AIM OF THE EXERCISE:
Go through the records below from the first line and print each one exactly, stopping after the line that contains "A big selling". Do not print pictures or anything past that line.
----------
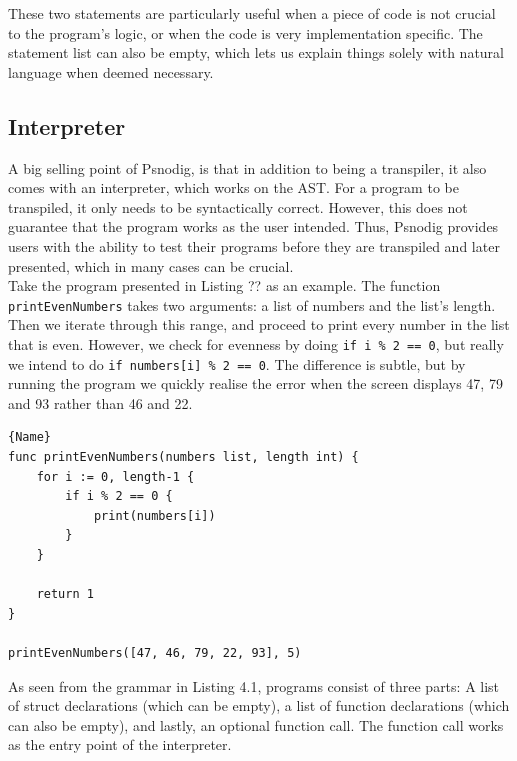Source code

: These two statements are particularly useful when a piece of code is not crucial to the program's logic, or when the code is very implementation specific. The statement list can also be empty, which lets us explain things solely with natural language when deemed necessary. \hfill \\

\subsection{Interpreter}

A big selling point of Psnodig, is that in addition to being a transpiler, it also comes with an interpreter, which works on the AST. For a program to be transpiled, it only needs to be syntactically correct. However, this does not guarantee that the program works as the user intended. Thus, Psnodig provides users with the ability to test their programs before they are transpiled and later presented, which in many cases can be crucial. \hfill \\

Take the program presented in Listing ?? as an example. The function \\ \texttt{printEvenNumbers} takes two arguments: a list of numbers and the list's length. Then we iterate through this range, and proceed to print every number in the list that is even. However, we check for evenness by doing \texttt{if i \% 2 == 0}, but really we intend to do \texttt{if numbers[i] \% 2 == 0}. The difference is subtle, but by running the program we quickly realise the error when the screen displays 47, 79 and 93 rather than 46 and 22. \hfill \\

\begin{lstlisting}[caption={A syntactically correct program with a subtle logical error}, captionpos=b, frame=tlrb]{Name}
func printEvenNumbers(numbers list, length int) {
    for i := 0, length-1 {
        if i % 2 == 0 {
            print(numbers[i])
        }
    }

    return 1
}

printEvenNumbers([47, 46, 79, 22, 93], 5)
\end{lstlisting}

As seen from the grammar in Listing 4.1, programs consist of three parts: A list of struct declarations (which can be empty), a list of function declarations (which can also be empty), and lastly, an optional function call. The function call works as the entry point of the interpreter.

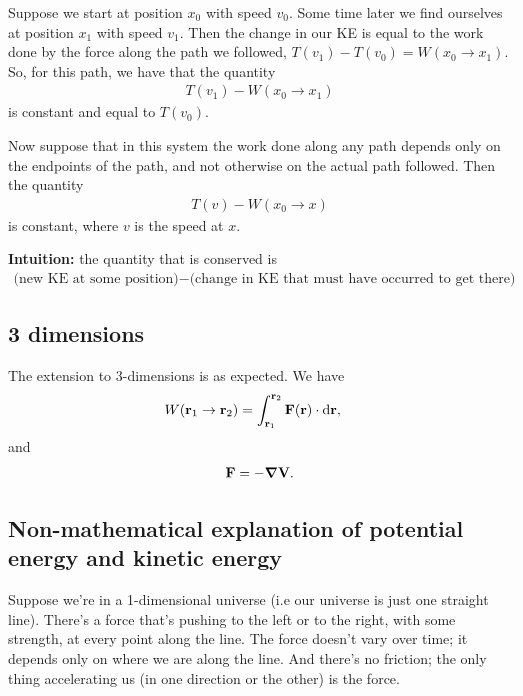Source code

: Suppose we start at position $x_0$ with speed $v_0$. Some time later we find ourselves at position
$x_1$ with speed $v_1$. Then the change in our KE is equal to the work done by the force along the
path we followed, $T(v_1) - T(v_0) = W(x_0 \to x_1)$. So, for this path, we have that the quantity
\begin{align*}
  T(v_1) - W(x_0 \to x_1)
\end{align*}
is constant and equal to $T(v_0)$.


Now suppose that in this system the work done along any path depends only on the endpoints of the
path, and not otherwise on the actual path followed. Then the quantity
\begin{align*}
  T(v) - W(x_0 \to x)
\end{align*}
is constant, where $v$ is the speed at $x$.

{\bf Intuition:} the quantity that is conserved is
\begin{align*}
  \text{(new KE at some position)} - \text{(change in KE that must have occurred to get there)}
\end{align*}

\subsection{3 dimensions}

The extension to 3-dimensions is as expected. We have
\begin{align*}
  W(\r_1 \to \r_2) &= \int_{\r_1}^{\r_2} \F(\r) \cdot \d\r,
\end{align*}
and
\begin{align*}
  \mathbf{F} = -\grad \mathbf{V}.
\end{align*}



\subsection{Non-mathematical explanation of potential energy and kinetic energy}

Suppose we're in a 1-dimensional universe (i.e our universe is just one straight line). There's a
force that's pushing to the left or to the right, with some strength, at every point along the
line. The force doesn't vary over time; it depends only on where we are along the line. And there's
no friction; the only thing accelerating us (in one direction or the other) is the force.


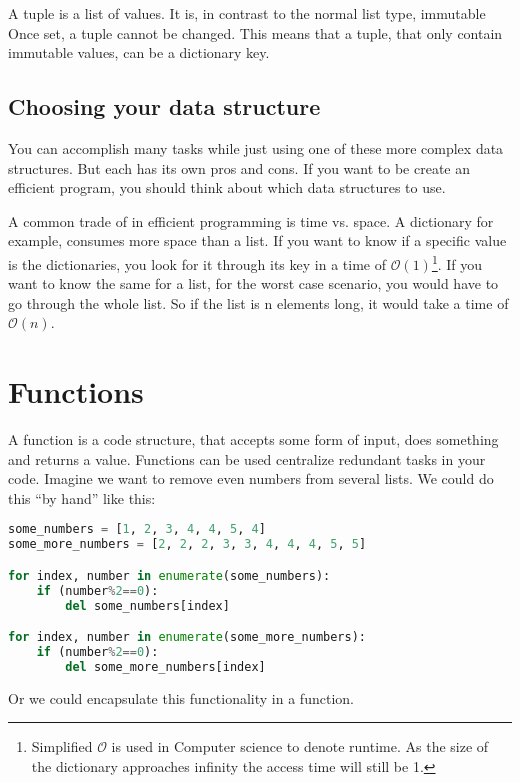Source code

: \documentclass{article}
\newcommand{\qq}[1]{``#1''}
\begin{document}
A tuple is a list of values.
It is, in contrast to the normal list type, immutable
Once set, a tuple cannot be changed.
This means that a tuple, that only contain immutable values, can be a dictionary key.

\subsection{Choosing your data structure}

You can accomplish many tasks while just using one of these more complex data structures.
But each has its own pros and cons.
If you want to be create an efficient program, you should think about which data structures
to use.

A common trade of in efficient programming is time vs. space.
A dictionary for example, consumes more space than a list.
If you want to know if a specific value is the dictionaries, you look for
it through its key in a time of $\mathcal{O}(1)$\footnote{Simplified
    $\mathcal{O}$ is used in Computer science to denote runtime.
    As the size of the dictionary approaches infinity the access time will still be 1.
}.
If you want to know the same for a list, for the worst case scenario, you would
have to go through the whole list.
So if the list is n elements long, it would take a time of $\mathcal{O}(n)$.

\section{Functions}

A function is a code structure, that accepts some form of input, does something
and returns a value.
Functions can be used centralize redundant tasks in your code.
Imagine we want to remove even numbers from several lists.
We could do this \qq{by hand} like this:

\begin{lstlisting}[language=python]
some_numbers = [1, 2, 3, 4, 4, 5, 4]
some_more_numbers = [2, 2, 2, 3, 3, 4, 4, 4, 5, 5]

for index, number in enumerate(some_numbers):
    if (number%2==0):
        del some_numbers[index]

for index, number in enumerate(some_more_numbers):
    if (number%2==0):
        del some_more_numbers[index]
\end{lstlisting}

Or we could encapsulate this functionality in a function.
\end{document}
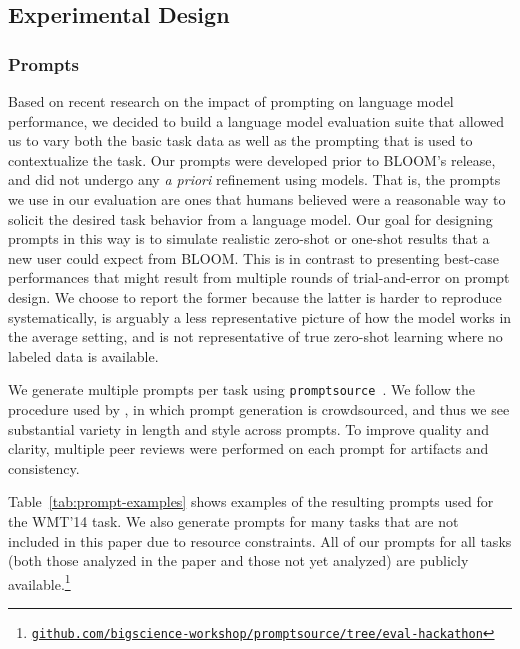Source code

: \documentclass[twoside,11pt]{article}
\begin{document}
\subsection{Experimental Design}
\label{sec:eval:design}

\subsubsection{Prompts} Based on recent research on the impact of prompting on language model performance, we decided to build a language model evaluation suite that allowed us to vary both the basic task data as well as the prompting that is used to contextualize the task. Our prompts were developed prior to BLOOM's release, and did not undergo any \textit{a priori} refinement using models. That is, the prompts we use in our evaluation are ones that humans believed were a reasonable way to solicit the desired task behavior from a language model. Our goal for designing prompts in this way is to simulate realistic zero-shot or one-shot results that a new user could expect from BLOOM. This is in contrast to presenting best-case performances that might result from multiple rounds of trial-and-error on prompt design. We choose to report the former because the latter is harder to reproduce systematically, is arguably a less representative picture of how the model works in the average setting, and is not representative of true zero-shot learning where no labeled data is available. 

We generate multiple prompts per task using \texttt{promptsource}~\citep{bach2022promptsource}. We follow the procedure used by \citet{sanh2022multitask}, in which prompt generation is crowdsourced, and thus we see substantial variety in length and style across prompts. To improve quality and clarity, multiple peer reviews were performed on each prompt for artifacts and consistency.

Table~\ref{tab:prompt-examples} shows examples of the resulting prompts used for the WMT'14 task. We also generate prompts for many tasks that are not included in this paper due to resource constraints. All of our prompts for all tasks (both those analyzed in the paper and those not yet analyzed) are publicly available.\footnote{\href{https://github.com/bigscience-workshop/promptsource/tree/eval-hackathon}{\texttt{github.com/bigscience-workshop/promptsource/tree/eval-hackathon}}}
\end{document}
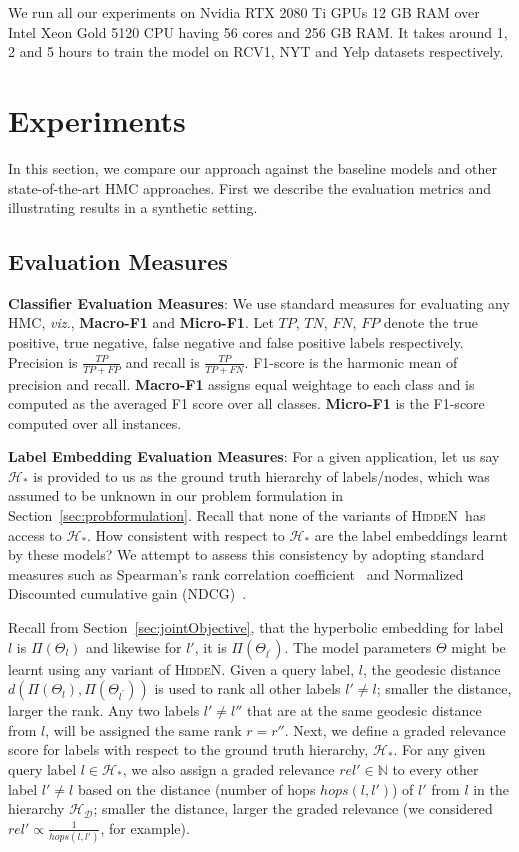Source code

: \documentclass[11pt,a4paper]{article}
\newcommand{\model}{\mbox{\textsc{HiddeN}}}
\begin{document}
We run all our experiments on Nvidia RTX 2080 Ti GPUs 12 GB RAM over Intel Xeon Gold 5120 CPU having 56 cores and 256 GB RAM. It takes around 1, 2 and 5 hours to train the model on RCV1, NYT and Yelp datasets respectively.

\section{Experiments}\label{sec:sim}
In this section, we compare our approach against the baseline models and other state-of-the-art HMC approaches. First we describe the evaluation metrics and illustrating results in a synthetic setting.

\subsection{Evaluation Measures}

\textbf{Classifier Evaluation Measures}: We use standard measures for evaluating any HMC, {\em viz.}, \textbf{Macro-F1} and \textbf{Micro-F1}. Let $TP$, $TN$, $FN$, $FP$ denote the true positive, true negative, false negative and false positive labels respectively. Precision is $\frac{TP}{TP+FP}$ and recall is $\frac{TP}{TP+FN}$. F1-score is the harmonic mean of precision and recall. \textbf{Macro-F1} assigns equal weightage to each class and is computed as the averaged F1 score over all classes. \textbf{Micro-F1} is the F1-score computed over all instances.

\noindent \textbf{Label Embedding Evaluation Measures}:
For a given application, let us say $\mathcal{H}_{*}$ is provided to us as the ground truth hierarchy of labels/nodes, which was assumed to be unknown in our problem formulation in Section~\ref{sec:probformulation}. Recall that none of the variants of \model\ has access to $\mathcal{H}_{*}$. How consistent with respect to $\mathcal{H}_{*}$ are the label embeddings learnt by these models? We attempt to assess this consistency by adopting standard measures such as Spearman's rank correlation coefficient~\citep{zar2005spearman} and Normalized Discounted cumulative gain (NDCG)~\cite{dcg}. 

Recall from Section~\ref{sec:jointObjective}, that the hyperbolic embedding for label $l$ is $\Pi\left(\Theta_l\right)$ and likewise for $l'$, it is $\Pi\left(\Theta_{l^\prime}\right)$. The model parameters $\Theta$ might be learnt using any variant of \model. Given a query label, $l$, the geodesic distance $d(\Pi\left(\Theta_{l}\right),\Pi\left(\Theta_{l^\prime}\right))$ is used to rank all other labels $l'\ne l$; smaller the distance, larger the rank. Any two labels $l'\ne l''$ that are at the same geodesic distance from $l$, will be assigned the same rank $r = r''$. Next, we define a graded relevance score for labels with respect to the ground truth hierarchy, $\mathcal{H}_{*}$. 
For any given query label $l \in \mathcal{H}_{*}$, we also assign a graded relevance $rel' \in \mathbb{N}$ to every other label $l' \ne l$  based on the distance (number of hops $hops(l,l')$) of $l'$ from $l$ in the hierarchy $\mathcal{H}_\mathcal{D}$; smaller the distance, larger the graded relevance (we considered $rel' \propto \frac{1}{hops(l,l')}$, for example).
\end{document}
----------
SOLUTION:
Source code

: These two statements are particularly useful when a piece of code is not crucial to the program's logic, or when the code is very implementation specific. The statement list can also be empty, which lets us explain things solely with natural language when deemed necessary. \hfill \\

\subsection{Interpreter}

A big selling point of Psnodig, is that in addition to being a transpiler, it also comes with an interpreter, which works on the AST. For a program to be transpiled, it only needs to be syntactically correct. However, this does not guarantee that the program works as the user intended. Thus, Psnodig provides users with the ability to test their programs before they are transpiled and later presented, which in many cases can be crucial. \hfill \\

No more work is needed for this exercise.